At block 2804, process 2800 can receive designations of one or more triggering conditions for showing external content at the area designated in block 2802 and/or for modifying the area designated at block 2802. In some implementations, the triggering condition can be that the external content is simply baked-in to the artificial reality environment, so the external content is shown whenever the designated area is in view. In other cases, the triggering conditions can define how to modify a size, shape, or position of the area in given circumstances, can specify a context (e.g., condition of the 3D application) in which when area is to include external content, can specify types of content items that may or may not go into area, can specify characteristics of viewing users or viewing user profiles that enable or disable the external content area, etc.
At block 2806, process 2800 can store the designated area and triggering conditions for external content selection. In some implementations, this can include storing the designated area and triggering conditions as variables in the 3D application and/or signaling the designated area and triggering condition to an external content system for pre-selection and/or early delivery of external content to be ready to be displayed in the designated area when the triggering condition occurs. Following block 2806, process 2800 can end.
At block 2902, process 2900 can identify a triggering condition for a designated external content area. In some implementations, the external content can be—preselected for a designated content area and the triggering condition can simply include the external content area coming into view, causing the external content to be viewable. In other cases, the triggering condition can be a set of one or more expressions defined by the 3D application controller (as discussed above in relation to block 2804) that cause external content to be viewable when the set of expressions evaluate to true. In some implementations, evaluating the triggering conditions occurs after the external content is selected at block 2904. For example, content can be pre-selected for a designated area, and the triggering conditions can be evaluated as the 3D application executes to determine whether the external content should be made viewable.
At block 2904, process 2900 can select external content for the designated area. In some cases, the selection of external content can include matching of size/shape of the designated area to that of the external content. For example, only 3D designated areas can have 3D models selected for them or a flat piece of external content may have a particular shape or edge dimensions that a designated area must meet. In some cases, the external content selection can be limited by content subject matter, objects, ratings, etc. set by the 3D application controller. In some implementations, external content can be ranked according to how closely it matches features of the artificial reality environment of the 3D application (e.g., matching theme or subject matter), how closely it matches characteristics of a viewing user (e.g., how likely the viewing user is to want to see the external content or engage with it), or based on how much it promotes business factors (e.g., profitability, promotions offered to content providers, guaranteed views, etc.), and only the highest ranking external content is selected.

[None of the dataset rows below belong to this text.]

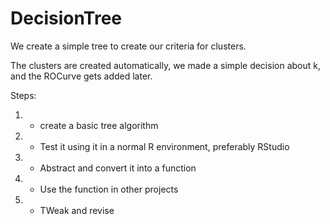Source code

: # DecisionTree

We create a simple tree to create our criteria for clusters.

The clusters are created automatically, we made a simple decision about k, and the ROCurve gets added later.

Steps:
 1.  - create a basic tree algorithm
 2.  - Test it using it in a normal  R environment, preferably RStudio
 3.  - Abstract and convert it into a function
 4.  - Use the function in other projects
 5.  - TWeak and revise
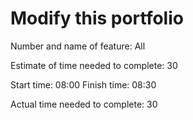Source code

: # Modify this portfolio

Number and name of feature: All

Estimate of time needed to complete: 30

Start time: 08:00
Finish time: 08:30

Actual time needed to complete: 30

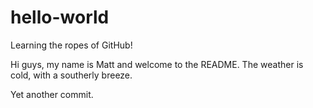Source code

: # hello-world
Learning the ropes of GitHub!

Hi guys, my name is Matt and welcome to the README. The weather is cold, with a southerly breeze.

Yet another commit.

At block 2906, process 2900 can cause the selected external content to be displayed in the designated area. This can include providing the external content to the 3D application (e.g., from a remote source) for the application to include in the designated area or a local module displaying the external content in the designated area.
At block 2908, process 2900 can receive a viewing user selection of the external content. For example, this can include the viewing user pointing a ray at the designated area, picking up an object including the designated area, performing a gesture (e.g., an air tap) in relation to the designated area, providing a voice command indicating the external content, etc.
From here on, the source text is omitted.